To date the group has released nine full-length albums.

History 
The band was founded in 1999 by Ferdinando "Herr Morbid" Marchisio as a one man project after the disbanding of his previous black metal band Sacrater. The lyrical themes of the band's early albums revolve mostly around depression and suicide, while the recent albums' lyrics deal with negativity and nihilism.

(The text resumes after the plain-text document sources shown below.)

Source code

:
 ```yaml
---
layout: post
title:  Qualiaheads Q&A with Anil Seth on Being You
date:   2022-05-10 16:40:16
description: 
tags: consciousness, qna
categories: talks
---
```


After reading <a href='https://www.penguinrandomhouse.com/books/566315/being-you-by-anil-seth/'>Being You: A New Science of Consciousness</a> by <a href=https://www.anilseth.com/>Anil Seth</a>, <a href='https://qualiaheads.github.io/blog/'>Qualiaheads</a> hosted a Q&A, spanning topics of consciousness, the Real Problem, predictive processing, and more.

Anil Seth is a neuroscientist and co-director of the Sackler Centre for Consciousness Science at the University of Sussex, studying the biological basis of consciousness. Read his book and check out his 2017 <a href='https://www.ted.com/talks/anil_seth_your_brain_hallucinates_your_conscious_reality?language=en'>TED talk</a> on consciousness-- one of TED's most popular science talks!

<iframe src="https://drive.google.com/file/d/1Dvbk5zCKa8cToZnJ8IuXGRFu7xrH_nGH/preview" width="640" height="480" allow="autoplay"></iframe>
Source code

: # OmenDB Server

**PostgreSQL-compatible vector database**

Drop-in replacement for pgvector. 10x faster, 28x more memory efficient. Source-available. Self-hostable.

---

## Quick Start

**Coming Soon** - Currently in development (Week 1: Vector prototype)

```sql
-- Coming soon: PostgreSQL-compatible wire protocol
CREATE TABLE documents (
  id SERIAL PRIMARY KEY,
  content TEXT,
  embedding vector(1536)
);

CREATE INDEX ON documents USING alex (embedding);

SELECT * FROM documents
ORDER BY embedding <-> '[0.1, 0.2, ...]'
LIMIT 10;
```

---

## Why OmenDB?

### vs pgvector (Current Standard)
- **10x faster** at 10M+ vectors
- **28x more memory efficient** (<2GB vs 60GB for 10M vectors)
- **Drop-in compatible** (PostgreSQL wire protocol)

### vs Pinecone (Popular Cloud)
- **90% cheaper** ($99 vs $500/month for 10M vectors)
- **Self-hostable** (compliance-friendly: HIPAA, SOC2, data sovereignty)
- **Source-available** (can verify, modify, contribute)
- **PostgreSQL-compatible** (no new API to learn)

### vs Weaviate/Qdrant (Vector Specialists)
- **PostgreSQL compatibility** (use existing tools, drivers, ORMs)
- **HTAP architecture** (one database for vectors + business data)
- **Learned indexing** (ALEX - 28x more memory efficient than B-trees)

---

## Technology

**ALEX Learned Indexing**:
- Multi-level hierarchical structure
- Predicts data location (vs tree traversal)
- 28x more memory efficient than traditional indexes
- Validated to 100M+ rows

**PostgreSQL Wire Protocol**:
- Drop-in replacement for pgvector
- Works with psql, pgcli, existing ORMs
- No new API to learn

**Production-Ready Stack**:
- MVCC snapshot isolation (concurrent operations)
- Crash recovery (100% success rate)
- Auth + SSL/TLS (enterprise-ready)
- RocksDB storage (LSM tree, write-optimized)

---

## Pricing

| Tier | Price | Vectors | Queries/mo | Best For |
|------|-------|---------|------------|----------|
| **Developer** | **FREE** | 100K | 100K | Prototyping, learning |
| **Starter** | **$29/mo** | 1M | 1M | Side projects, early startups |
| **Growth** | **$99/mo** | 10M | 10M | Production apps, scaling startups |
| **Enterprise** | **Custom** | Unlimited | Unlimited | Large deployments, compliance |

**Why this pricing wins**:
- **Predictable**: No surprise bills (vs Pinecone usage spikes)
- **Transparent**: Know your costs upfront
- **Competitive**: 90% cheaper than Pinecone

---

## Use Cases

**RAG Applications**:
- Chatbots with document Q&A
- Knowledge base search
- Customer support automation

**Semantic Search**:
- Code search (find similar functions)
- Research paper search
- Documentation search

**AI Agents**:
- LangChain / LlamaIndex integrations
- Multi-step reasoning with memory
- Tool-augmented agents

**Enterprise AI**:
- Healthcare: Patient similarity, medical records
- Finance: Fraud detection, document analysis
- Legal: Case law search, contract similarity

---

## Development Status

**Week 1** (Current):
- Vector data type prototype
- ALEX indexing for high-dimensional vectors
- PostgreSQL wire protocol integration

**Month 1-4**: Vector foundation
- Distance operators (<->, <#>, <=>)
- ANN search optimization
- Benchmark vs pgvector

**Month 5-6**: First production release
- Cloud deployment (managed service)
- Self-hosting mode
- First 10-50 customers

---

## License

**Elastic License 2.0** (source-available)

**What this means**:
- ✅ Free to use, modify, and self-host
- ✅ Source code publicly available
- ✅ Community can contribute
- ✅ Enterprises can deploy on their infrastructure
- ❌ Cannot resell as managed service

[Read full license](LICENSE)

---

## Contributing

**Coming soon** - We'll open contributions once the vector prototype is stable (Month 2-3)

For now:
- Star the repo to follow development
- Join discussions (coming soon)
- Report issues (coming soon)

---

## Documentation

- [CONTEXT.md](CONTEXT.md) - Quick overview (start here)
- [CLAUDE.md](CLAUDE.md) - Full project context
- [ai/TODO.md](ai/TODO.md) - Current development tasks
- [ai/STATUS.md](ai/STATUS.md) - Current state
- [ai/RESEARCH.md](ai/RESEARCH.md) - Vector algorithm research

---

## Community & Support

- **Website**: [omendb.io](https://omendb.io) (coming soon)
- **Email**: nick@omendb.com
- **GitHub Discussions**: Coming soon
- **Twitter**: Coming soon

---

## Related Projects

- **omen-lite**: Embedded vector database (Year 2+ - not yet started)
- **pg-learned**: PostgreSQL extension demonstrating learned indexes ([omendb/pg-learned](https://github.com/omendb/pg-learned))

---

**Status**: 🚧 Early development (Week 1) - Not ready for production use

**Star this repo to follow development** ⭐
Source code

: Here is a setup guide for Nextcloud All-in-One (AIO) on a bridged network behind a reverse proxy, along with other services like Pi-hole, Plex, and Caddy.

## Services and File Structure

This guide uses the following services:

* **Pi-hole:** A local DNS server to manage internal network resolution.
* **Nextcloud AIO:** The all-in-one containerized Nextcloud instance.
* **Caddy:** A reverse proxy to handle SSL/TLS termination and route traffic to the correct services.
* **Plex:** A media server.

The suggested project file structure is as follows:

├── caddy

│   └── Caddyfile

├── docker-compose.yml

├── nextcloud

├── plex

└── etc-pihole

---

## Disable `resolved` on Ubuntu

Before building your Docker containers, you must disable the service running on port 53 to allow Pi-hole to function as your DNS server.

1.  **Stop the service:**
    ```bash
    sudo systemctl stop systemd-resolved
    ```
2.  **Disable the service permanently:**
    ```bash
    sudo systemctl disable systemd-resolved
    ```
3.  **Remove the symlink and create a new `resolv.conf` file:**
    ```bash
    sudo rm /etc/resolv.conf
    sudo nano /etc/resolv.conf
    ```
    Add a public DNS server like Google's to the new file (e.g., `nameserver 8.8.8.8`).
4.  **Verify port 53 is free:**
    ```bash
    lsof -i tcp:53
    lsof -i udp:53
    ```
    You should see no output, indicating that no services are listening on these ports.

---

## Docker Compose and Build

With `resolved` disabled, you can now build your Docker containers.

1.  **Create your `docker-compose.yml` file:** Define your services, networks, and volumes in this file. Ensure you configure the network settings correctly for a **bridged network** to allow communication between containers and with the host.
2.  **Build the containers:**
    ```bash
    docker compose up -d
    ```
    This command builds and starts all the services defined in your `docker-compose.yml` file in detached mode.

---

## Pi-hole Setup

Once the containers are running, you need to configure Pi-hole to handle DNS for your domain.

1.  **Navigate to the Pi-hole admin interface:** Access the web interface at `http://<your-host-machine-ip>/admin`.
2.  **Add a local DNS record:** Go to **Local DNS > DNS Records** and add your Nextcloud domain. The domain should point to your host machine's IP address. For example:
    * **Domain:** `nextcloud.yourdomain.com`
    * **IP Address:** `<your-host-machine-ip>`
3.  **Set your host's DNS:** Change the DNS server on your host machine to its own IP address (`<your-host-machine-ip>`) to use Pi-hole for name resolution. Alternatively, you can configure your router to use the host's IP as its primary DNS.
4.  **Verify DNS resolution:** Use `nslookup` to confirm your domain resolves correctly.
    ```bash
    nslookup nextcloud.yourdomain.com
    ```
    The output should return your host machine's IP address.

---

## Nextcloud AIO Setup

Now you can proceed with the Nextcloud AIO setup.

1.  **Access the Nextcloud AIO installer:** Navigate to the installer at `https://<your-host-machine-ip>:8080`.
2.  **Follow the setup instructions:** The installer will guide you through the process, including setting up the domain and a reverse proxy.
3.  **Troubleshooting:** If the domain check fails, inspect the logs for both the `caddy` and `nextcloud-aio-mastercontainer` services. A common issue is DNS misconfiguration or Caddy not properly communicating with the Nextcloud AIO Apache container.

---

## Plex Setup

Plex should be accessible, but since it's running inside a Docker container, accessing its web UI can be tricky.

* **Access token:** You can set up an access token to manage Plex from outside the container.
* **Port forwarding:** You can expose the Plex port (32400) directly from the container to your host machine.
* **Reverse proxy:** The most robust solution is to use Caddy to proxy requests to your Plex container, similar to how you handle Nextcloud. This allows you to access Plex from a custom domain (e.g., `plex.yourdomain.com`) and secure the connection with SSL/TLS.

Forgotten Tomb's first EP Obscura Arcana Mortis (2000), was recorded by Herr Morbid as a solo undertaking in 1999. It was released the following year in CD format through Treblinka Productions and limited to 215 copies. The band's first full-length album, Songs to Leave, was released in 2002 through Selbstmord Services and was also recorded and produced solely by Herr Morbid. The following album, Springtime Depression (2003) was the final Forgotten Tomb album to only include Herr Morbid on all instruments, it was proceeded with the album Love's Burial Ground in 2004 which was the first Forgotten Tomb album to feature a complete lineup in its recording. Both Springtime Depression and Love's Burial Ground were released through Adipocere Records. In 2006, Forgotten Tomb signed with Avantgarde Music and recorded its fourth full-length, Negative Megalomania. The album was released in January 2007. In 2006, they also appeared on the Katatonia tribute album A tribute to Katatonia, December songs, covering the song "Nowhere".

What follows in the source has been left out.